Not much happens plot-wise but that’s okay because In Country’s narrative is driven by its characters. It is one of those slice-of-life films about a girl trying to figure out who her father was and understand what her uncle went through. The film is leisurely paced as it allows us to get to know these interesting characters and the world they inhabit. The dialogue is well-written and really sounds like the way people talk. It’s not showy but honest and heartfelt.

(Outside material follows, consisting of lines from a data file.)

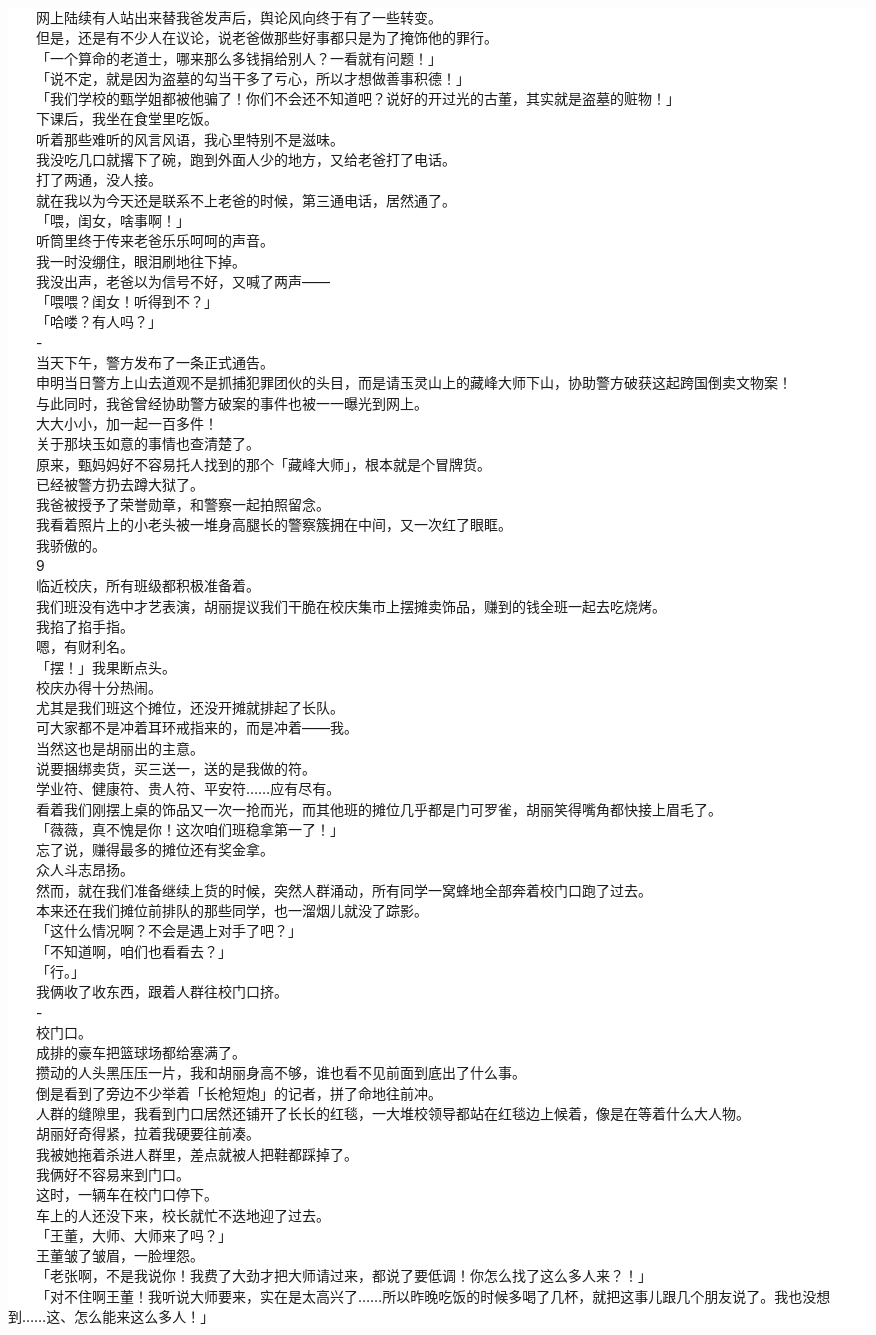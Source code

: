 &emsp;&emsp;网上陆续有人站出来替我爸发声后，舆论风向终于有了一些转变。  
&emsp;&emsp;但是，还是有不少人在议论，说老爸做那些好事都只是为了掩饰他的罪行。  
&emsp;&emsp;「一个算命的老道士，哪来那么多钱捐给别人？一看就有问题！」  
&emsp;&emsp;「说不定，就是因为盗墓的勾当干多了亏心，所以才想做善事积德！」  
&emsp;&emsp;「我们学校的甄学姐都被他骗了！你们不会还不知道吧？说好的开过光的古董，其实就是盗墓的赃物！」  
&emsp;&emsp;下课后，我坐在食堂里吃饭。  
&emsp;&emsp;听着那些难听的风言风语，我心里特别不是滋味。  
&emsp;&emsp;我没吃几口就撂下了碗，跑到外面人少的地方，又给老爸打了电话。  
&emsp;&emsp;打了两通，没人接。  
&emsp;&emsp;就在我以为今天还是联系不上老爸的时候，第三通电话，居然通了。  
&emsp;&emsp;「喂，闺女，啥事啊！」  
&emsp;&emsp;听筒里终于传来老爸乐乐呵呵的声音。  
&emsp;&emsp;我一时没绷住，眼泪刷地往下掉。  
&emsp;&emsp;我没出声，老爸以为信号不好，又喊了两声——  
&emsp;&emsp;「喂喂？闺女！听得到不？」  
&emsp;&emsp;「哈喽？有人吗？」  
&emsp;&emsp;-  
&emsp;&emsp;当天下午，警方发布了一条正式通告。  
&emsp;&emsp;申明当日警方上山去道观不是抓捕犯罪团伙的头目，而是请玉灵山上的藏峰大师下山，协助警方破获这起跨国倒卖文物案！  
&emsp;&emsp;与此同时，我爸曾经协助警方破案的事件也被一一曝光到网上。  
&emsp;&emsp;大大小小，加一起一百多件！  
&emsp;&emsp;关于那块玉如意的事情也查清楚了。  
&emsp;&emsp;原来，甄妈妈好不容易托人找到的那个「藏峰大师」，根本就是个冒牌货。  
&emsp;&emsp;已经被警方扔去蹲大狱了。  
&emsp;&emsp;我爸被授予了荣誉勋章，和警察一起拍照留念。  
&emsp;&emsp;我看着照片上的小老头被一堆身高腿长的警察簇拥在中间，又一次红了眼眶。  
&emsp;&emsp;我骄傲的。  
&emsp;&emsp;9  
&emsp;&emsp;临近校庆，所有班级都积极准备着。  
&emsp;&emsp;我们班没有选中才艺表演，胡丽提议我们干脆在校庆集市上摆摊卖饰品，赚到的钱全班一起去吃烧烤。  
&emsp;&emsp;我掐了掐手指。  
&emsp;&emsp;嗯，有财利名。  
&emsp;&emsp;「摆！」我果断点头。  
&emsp;&emsp;校庆办得十分热闹。  
&emsp;&emsp;尤其是我们班这个摊位，还没开摊就排起了长队。  
&emsp;&emsp;可大家都不是冲着耳环戒指来的，而是冲着——我。  
&emsp;&emsp;当然这也是胡丽出的主意。  
&emsp;&emsp;说要捆绑卖货，买三送一，送的是我做的符。  
&emsp;&emsp;学业符、健康符、贵人符、平安符……应有尽有。  
&emsp;&emsp;看着我们刚摆上桌的饰品又一次一抢而光，而其他班的摊位几乎都是门可罗雀，胡丽笑得嘴角都快接上眉毛了。  
&emsp;&emsp;「薇薇，真不愧是你！这次咱们班稳拿第一了！」  
&emsp;&emsp;忘了说，赚得最多的摊位还有奖金拿。  
&emsp;&emsp;众人斗志昂扬。  
&emsp;&emsp;然而，就在我们准备继续上货的时候，突然人群涌动，所有同学一窝蜂地全部奔着校门口跑了过去。  
&emsp;&emsp;本来还在我们摊位前排队的那些同学，也一溜烟儿就没了踪影。  
&emsp;&emsp;「这什么情况啊？不会是遇上对手了吧？」  
&emsp;&emsp;「不知道啊，咱们也看看去？」  
&emsp;&emsp;「行。」  
&emsp;&emsp;我俩收了收东西，跟着人群往校门口挤。  
&emsp;&emsp;-  
&emsp;&emsp;校门口。  
&emsp;&emsp;成排的豪车把篮球场都给塞满了。  
&emsp;&emsp;攒动的人头黑压压一片，我和胡丽身高不够，谁也看不见前面到底出了什么事。  
&emsp;&emsp;倒是看到了旁边不少举着「长枪短炮」的记者，拼了命地往前冲。  
&emsp;&emsp;人群的缝隙里，我看到门口居然还铺开了长长的红毯，一大堆校领导都站在红毯边上候着，像是在等着什么大人物。  
&emsp;&emsp;胡丽好奇得紧，拉着我硬要往前凑。  
&emsp;&emsp;我被她拖着杀进人群里，差点就被人把鞋都踩掉了。  
&emsp;&emsp;我俩好不容易来到门口。  
&emsp;&emsp;这时，一辆车在校门口停下。  
&emsp;&emsp;车上的人还没下来，校长就忙不迭地迎了过去。  
&emsp;&emsp;「王董，大师、大师来了吗？」  
&emsp;&emsp;王董皱了皱眉，一脸埋怨。  
&emsp;&emsp;「老张啊，不是我说你！我费了大劲才把大师请过来，都说了要低调！你怎么找了这么多人来？！」  
&emsp;&emsp;「对不住啊王董！我听说大师要来，实在是太高兴了……所以昨晚吃饭的时候多喝了几杯，就把这事儿跟几个朋友说了。我也没想到……这、怎么能来这么多人！」  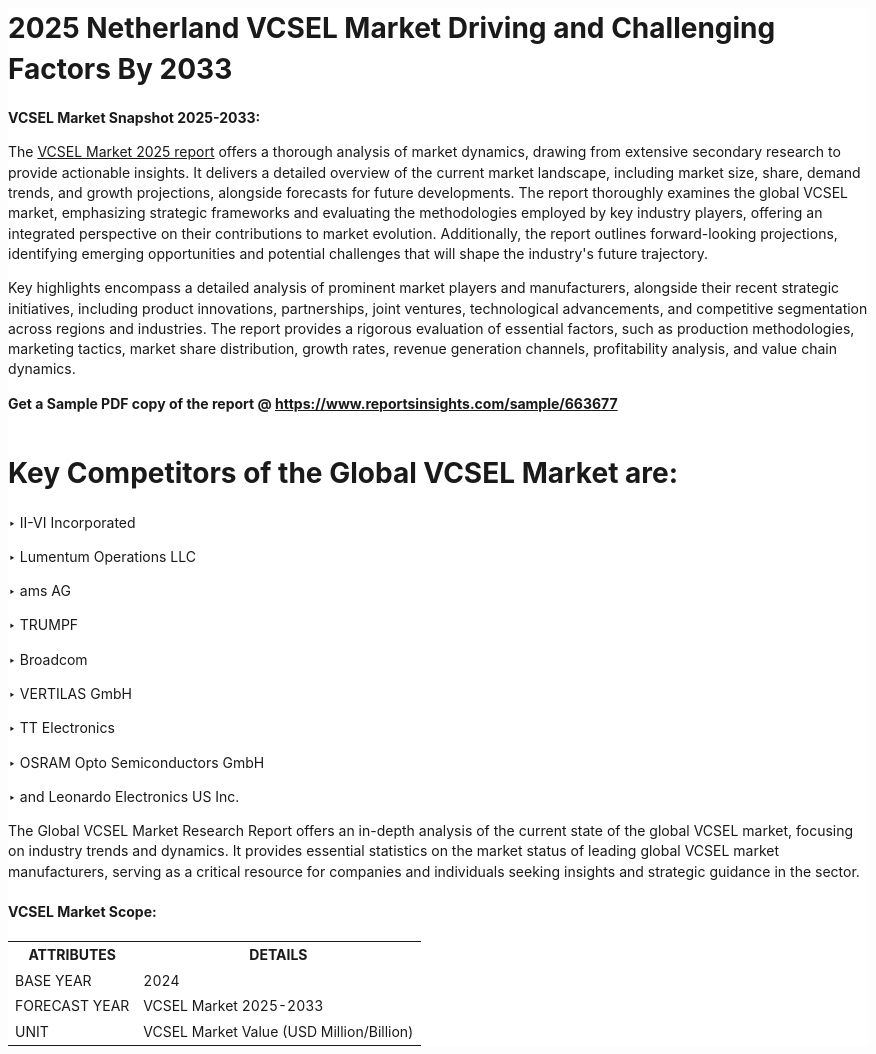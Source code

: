 # 2025 Netherland VCSEL Market Driving and Challenging Factors By 2033

<strong>VCSEL Market Snapshot 2025-2033:</strong>

 The <a href=https://www.reportsinsights.com/sample/663677>VCSEL Market 2025 report</a> offers a thorough analysis of market dynamics, drawing from extensive secondary research to provide actionable insights. It delivers a detailed overview of the current market landscape, including market size, share, demand trends, and growth projections, alongside forecasts for future developments. The report thoroughly examines the global VCSEL market, emphasizing strategic frameworks and evaluating the methodologies employed by key industry players, offering an integrated perspective on their contributions to market evolution. Additionally, the report outlines forward-looking projections, identifying emerging opportunities and potential challenges that will shape the industry's future trajectory.

Key highlights encompass a detailed analysis of prominent market players and manufacturers, alongside their recent strategic initiatives, including product innovations, partnerships, joint ventures, technological advancements, and competitive segmentation across regions and industries. The report provides a rigorous evaluation of essential factors, such as production methodologies, marketing tactics, market share distribution, growth rates, revenue generation channels, profitability analysis, and value chain dynamics.

<strong>Get a Sample PDF copy of the report @ <a href=https://www.reportsinsights.com/sample/663677>https://www.reportsinsights.com/sample/663677</a></strong>

# <strong>Key Competitors of the Global VCSEL Market are:</strong>

‣ II-VI Incorporated

‣ Lumentum Operations LLC

‣ ams AG

‣ TRUMPF

‣ Broadcom

‣ VERTILAS GmbH

‣ TT Electronics

‣ OSRAM Opto Semiconductors GmbH

‣ and Leonardo Electronics US Inc.

The Global VCSEL Market Research Report offers an in-depth analysis of the current state of the global VCSEL market, focusing on industry trends and dynamics. It provides essential statistics on the market status of leading global VCSEL market manufacturers, serving as a critical resource for companies and individuals seeking insights and strategic guidance in the sector.

<h4>VCSEL Market Scope:</h4>
<table>
<tr>
<th>ATTRIBUTES</th>
<th>DETAILS</th>
</tr>
<tr>
<td>BASE YEAR</td>
<td>2024</td>
</tr>
<tr>
<td>FORECAST YEAR</td>
<td>VCSEL Market 2025-2033</td>
</tr>
<tr>
<td>UNIT</td>
<td>VCSEL Market Value (USD Million/Billion)</td>
<tr>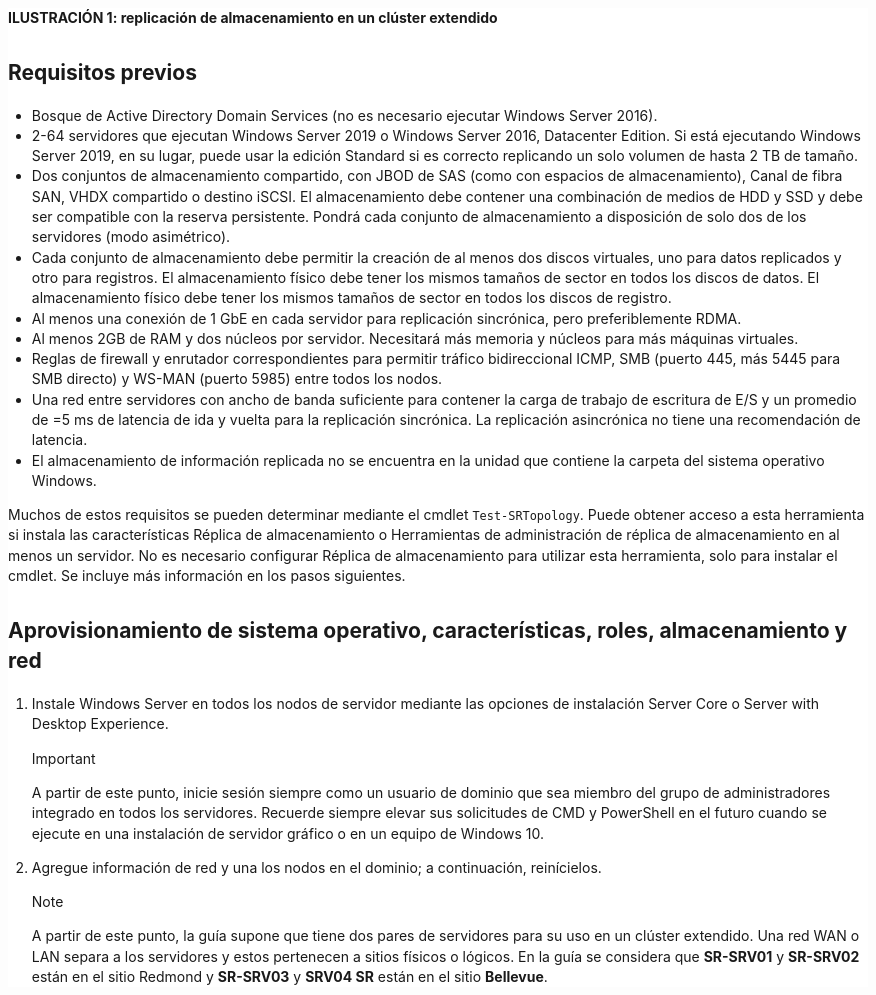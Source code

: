 **ILUSTRACIÓN 1: replicación de almacenamiento en un clúster extendido**

## <a name="prerequisites"></a>Requisitos previos
-   Bosque de Active Directory Domain Services (no es necesario ejecutar Windows Server 2016).
-   2-64 servidores que ejecutan Windows Server 2019 o Windows Server 2016, Datacenter Edition. Si está ejecutando Windows Server 2019, en su lugar, puede usar la edición Standard si es correcto replicando un solo volumen de hasta 2 TB de tamaño.
-   Dos conjuntos de almacenamiento compartido, con JBOD de SAS (como con espacios de almacenamiento), Canal de fibra SAN, VHDX compartido o destino iSCSI. El almacenamiento debe contener una combinación de medios de HDD y SSD y debe ser compatible con la reserva persistente. Pondrá cada conjunto de almacenamiento a disposición de solo dos de los servidores (modo asimétrico).
-   Cada conjunto de almacenamiento debe permitir la creación de al menos dos discos virtuales, uno para datos replicados y otro para registros. El almacenamiento físico debe tener los mismos tamaños de sector en todos los discos de datos. El almacenamiento físico debe tener los mismos tamaños de sector en todos los discos de registro.
-   Al menos una conexión de 1 GbE en cada servidor para replicación sincrónica, pero preferiblemente RDMA.
-   Al menos 2GB de RAM y dos núcleos por servidor. Necesitará más memoria y núcleos para más máquinas virtuales.
-   Reglas de firewall y enrutador correspondientes para permitir tráfico bidireccional ICMP, SMB (puerto 445, más 5445 para SMB directo) y WS-MAN (puerto 5985) entre todos los nodos.
-   Una red entre servidores con ancho de banda suficiente para contener la carga de trabajo de escritura de E/S y un promedio de =5 ms de latencia de ida y vuelta para la replicación sincrónica. La replicación asincrónica no tiene una recomendación de latencia.
-   El almacenamiento de información replicada no se encuentra en la unidad que contiene la carpeta del sistema operativo Windows.

Muchos de estos requisitos se pueden determinar mediante el cmdlet `Test-SRTopology`. Puede obtener acceso a esta herramienta si instala las características Réplica de almacenamiento o Herramientas de administración de réplica de almacenamiento en al menos un servidor. No es necesario configurar Réplica de almacenamiento para utilizar esta herramienta, solo para instalar el cmdlet. Se incluye más información en los pasos siguientes.

## <a name="provision-operating-system-features-roles-storage-and-network"></a>Aprovisionamiento de sistema operativo, características, roles, almacenamiento y red

1.  Instale Windows Server en todos los nodos de servidor mediante las opciones de instalación Server Core o Server with Desktop Experience.
    > [!IMPORTANT]
    > A partir de este punto, inicie sesión siempre como un usuario de dominio que sea miembro del grupo de administradores integrado en todos los servidores. Recuerde siempre elevar sus solicitudes de CMD y PowerShell en el futuro cuando se ejecute en una instalación de servidor gráfico o en un equipo de Windows 10.

2.  Agregue información de red y una los nodos en el dominio; a continuación, reinícielos.
    > [!NOTE]
    > A partir de este punto, la guía supone que tiene dos pares de servidores para su uso en un clúster extendido. Una red WAN o LAN separa a los servidores y estos pertenecen a sitios físicos o lógicos. En la guía se considera que **SR-SRV01** y **SR-SRV02** están en el sitio Redmond y **SR-SRV03** y **SRV04 SR** están en el sitio **Bellevue**.
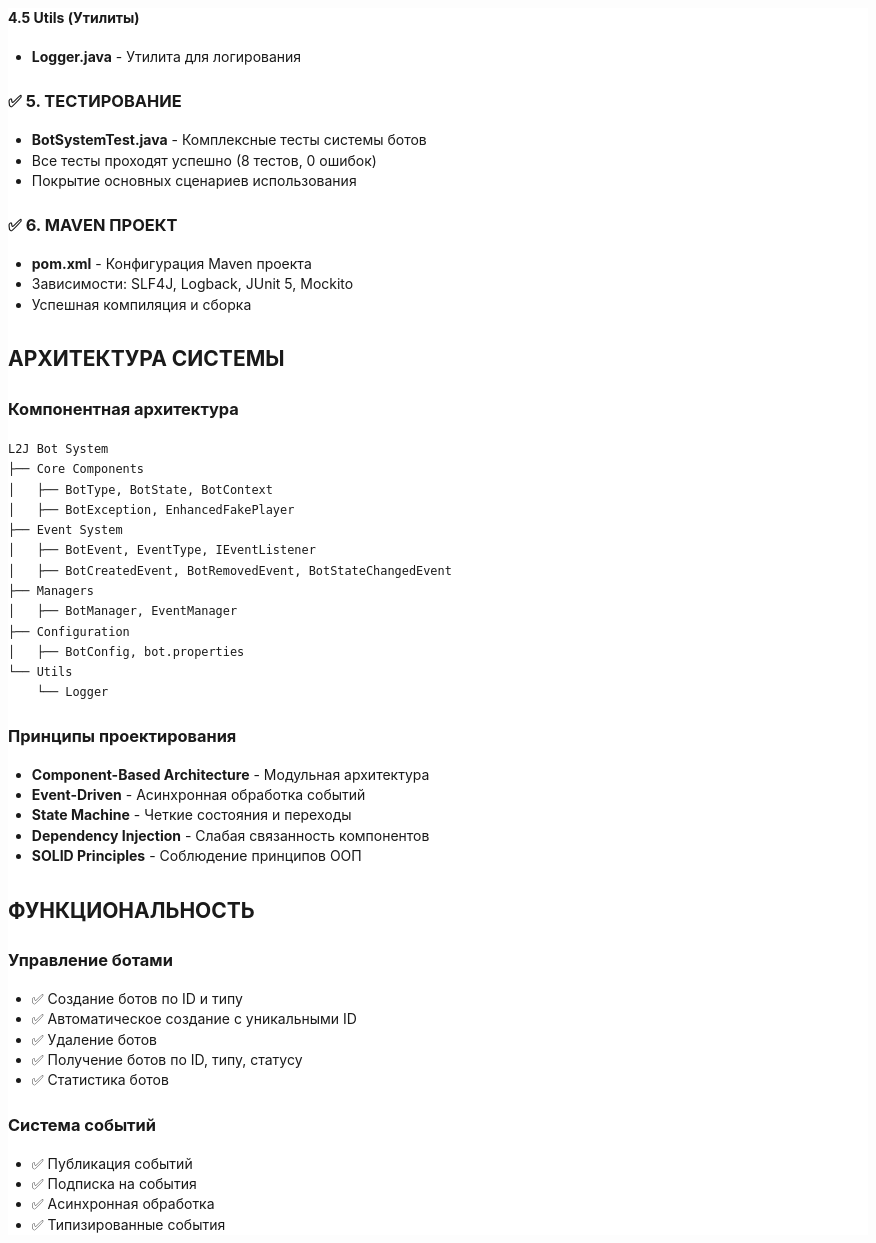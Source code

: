 #### 4.5 Utils (Утилиты)
- **Logger.java** - Утилита для логирования

### ✅ 5. ТЕСТИРОВАНИЕ
- **BotSystemTest.java** - Комплексные тесты системы ботов
- Все тесты проходят успешно (8 тестов, 0 ошибок)
- Покрытие основных сценариев использования

### ✅ 6. MAVEN ПРОЕКТ
- **pom.xml** - Конфигурация Maven проекта
- Зависимости: SLF4J, Logback, JUnit 5, Mockito
- Успешная компиляция и сборка

## АРХИТЕКТУРА СИСТЕМЫ

### Компонентная архитектура
```
L2J Bot System
├── Core Components
│   ├── BotType, BotState, BotContext
│   ├── BotException, EnhancedFakePlayer
├── Event System
│   ├── BotEvent, EventType, IEventListener
│   ├── BotCreatedEvent, BotRemovedEvent, BotStateChangedEvent
├── Managers
│   ├── BotManager, EventManager
├── Configuration
│   ├── BotConfig, bot.properties
└── Utils
    └── Logger
```

### Принципы проектирования
- **Component-Based Architecture** - Модульная архитектура
- **Event-Driven** - Асинхронная обработка событий
- **State Machine** - Четкие состояния и переходы
- **Dependency Injection** - Слабая связанность компонентов
- **SOLID Principles** - Соблюдение принципов ООП

## ФУНКЦИОНАЛЬНОСТЬ

### Управление ботами
- ✅ Создание ботов по ID и типу
- ✅ Автоматическое создание с уникальными ID
- ✅ Удаление ботов
- ✅ Получение ботов по ID, типу, статусу
- ✅ Статистика ботов

### Система событий
- ✅ Публикация событий
- ✅ Подписка на события
- ✅ Асинхронная обработка
- ✅ Типизированные события
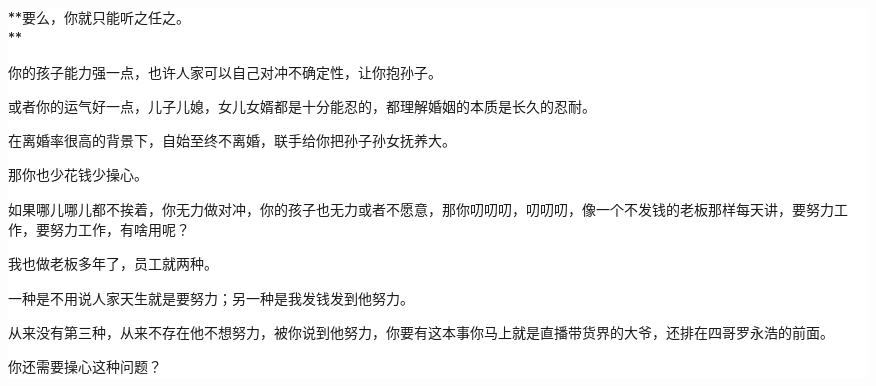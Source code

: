  **要么，你就只能听之任之。  
**

你的孩子能力强一点，也许人家可以自己对冲不确定性，让你抱孙子。  

或者你的运气好一点，儿子儿媳，女儿女婿都是十分能忍的，都理解婚姻的本质是长久的忍耐。

在离婚率很高的背景下，自始至终不离婚，联手给你把孙子孙女抚养大。  

那你也少花钱少操心。

如果哪儿哪儿都不挨着，你无力做对冲，你的孩子也无力或者不愿意，那你叨叨叨，叨叨叨，像一个不发钱的老板那样每天讲，要努力工作，要努力工作，有啥用呢？

我也做老板多年了，员工就两种。  

一种是不用说人家天生就是要努力；另一种是我发钱发到他努力。

从来没有第三种，从来不存在他不想努力，被你说到他努力，你要有这本事你马上就是直播带货界的大爷，还排在四哥罗永浩的前面。

你还需要操心这种问题？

In Country helped satiate my obsession with the Vietnam War and helped bring me some closure as I related to Sam’s own interest in the subject and quest to understand it. By the film’s end, I felt like I understood it a bit more, much like Sam. The film’s emotional payoff comes at its conclusion when Sam and Emmett go to the Vietnam Veterans Memorial in Washington, D.C. As they walk past all the names engraved on this impressive monument, it’s hard not to be affected by it and I can only imagine what it must be like in person. Jewison described the place as “the most sacred shrine in America” and called it, “the Wailing Wall of America.” It’s a moving scene done with very little dialogue, just simple gestures that convey more than any fancy speech could, and this is as good a way as ever to end the film on a poignant note. Ultimately, In Country points out that the healing process is long overdue and as a country the United States needs to come to terms with the Vietnam War and finally embrace the people who fought in it, not just those that died over there but the ones that made it back and are still living with it every day of their lives.


SOURCES


Carr, Jay. “Jewison Faces the Conflicts of Vietnam.” Boston Globe. September 28, 1989.

Gristwood, Sarah. “Nobody’s Raspberry Ripple.” The Guardian. January 13, 1990.

Groen, Rick. “Willis and Jewison Circulate with the Story of In Country’s Filming.” The Globe and Mail. September 9, 1989.

Nightingale, Benedict. "The Americanization of Emily." The New York Times. August 20, 1989.

Trebbe, Ann. “Bruce Eyes a Quiet Life.” USA Today. September 15, 1989.

Van Gelder, Lawrence. "At the Movies." The New York Times. August 18, 1989.